I started a new program/course which focused entirely on me. This was quite hard. Not only did I have to admit I was needy (argh, anything but, please!), but I couldn't even pray for others. I could only spill open my heart and hope that someone would help me. In half a year, I discovered large things about myself and had others validated that were only small hidden disappointments. Since the later had happened in the church or with close immediate family, I told no one. Because nobody wants to hear about your personal secrets... usually all you'll get is.. 'oh, thats too bad (pat on the head), but we're not sure what to do with you. How about we'll pray and that will fix EVERYTHING'. It was like an imaginary bandaid was put on my wound, yet I was told it's gone! Jesus has fixed it! Last time I checked, most of my wounds were still there, I just covered everything up so I could fit in better. No one wants a needy friend...

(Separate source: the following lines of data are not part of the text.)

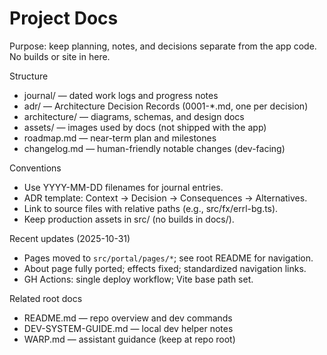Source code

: # Project Docs

Purpose: keep planning, notes, and decisions separate from the app code. No builds or site in here.

Structure
- journal/ — dated work logs and progress notes
- adr/ — Architecture Decision Records (0001-*.md, one per decision)
- architecture/ — diagrams, schemas, and design docs
- assets/ — images used by docs (not shipped with the app)
- roadmap.md — near-term plan and milestones
- changelog.md — human-friendly notable changes (dev-facing)

Conventions
- Use YYYY-MM-DD filenames for journal entries.
- ADR template: Context → Decision → Consequences → Alternatives.
- Link to source files with relative paths (e.g., src/fx/errl-bg.ts).
- Keep production assets in src/ (no builds in docs/).

Recent updates (2025-10-31)
- Pages moved to `src/portal/pages/*`; see root README for navigation.
- About page fully ported; effects fixed; standardized navigation links.
- GH Actions: single deploy workflow; Vite base path set.

Related root docs
- README.md — repo overview and dev commands
- DEV-SYSTEM-GUIDE.md — local dev helper notes
- WARP.md — assistant guidance (keep at repo root)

I learned that I had an upside down view of grace. I knew of the word, yet had none of it for myself. If someone prayed for grace for me, I suddenly expected that I would do something wrong and screw up, and then God would have to give me grace to continue on. Finally after a weekend of feeling like I was running out of gas and to nowhere, I finally realized I was trying to be perfect. I battled with perfectionism to the highest degree. Nothing short or less would do, and if that happened, I'd be severely harsh on myself.

I could psycho analyze myself and say its because I had many traumatic events in my young life, and since I couldn't control the grown ups around me who were supposed to provide me safety (even God too), well then I had to learn to control the bad things and good things that happened to me. I slapped on the smiley face because that is what was expected. 'Stay strong, you can do it, I believe in you'... etc etc etc. Failure was not an option. Ever. In my faith as well.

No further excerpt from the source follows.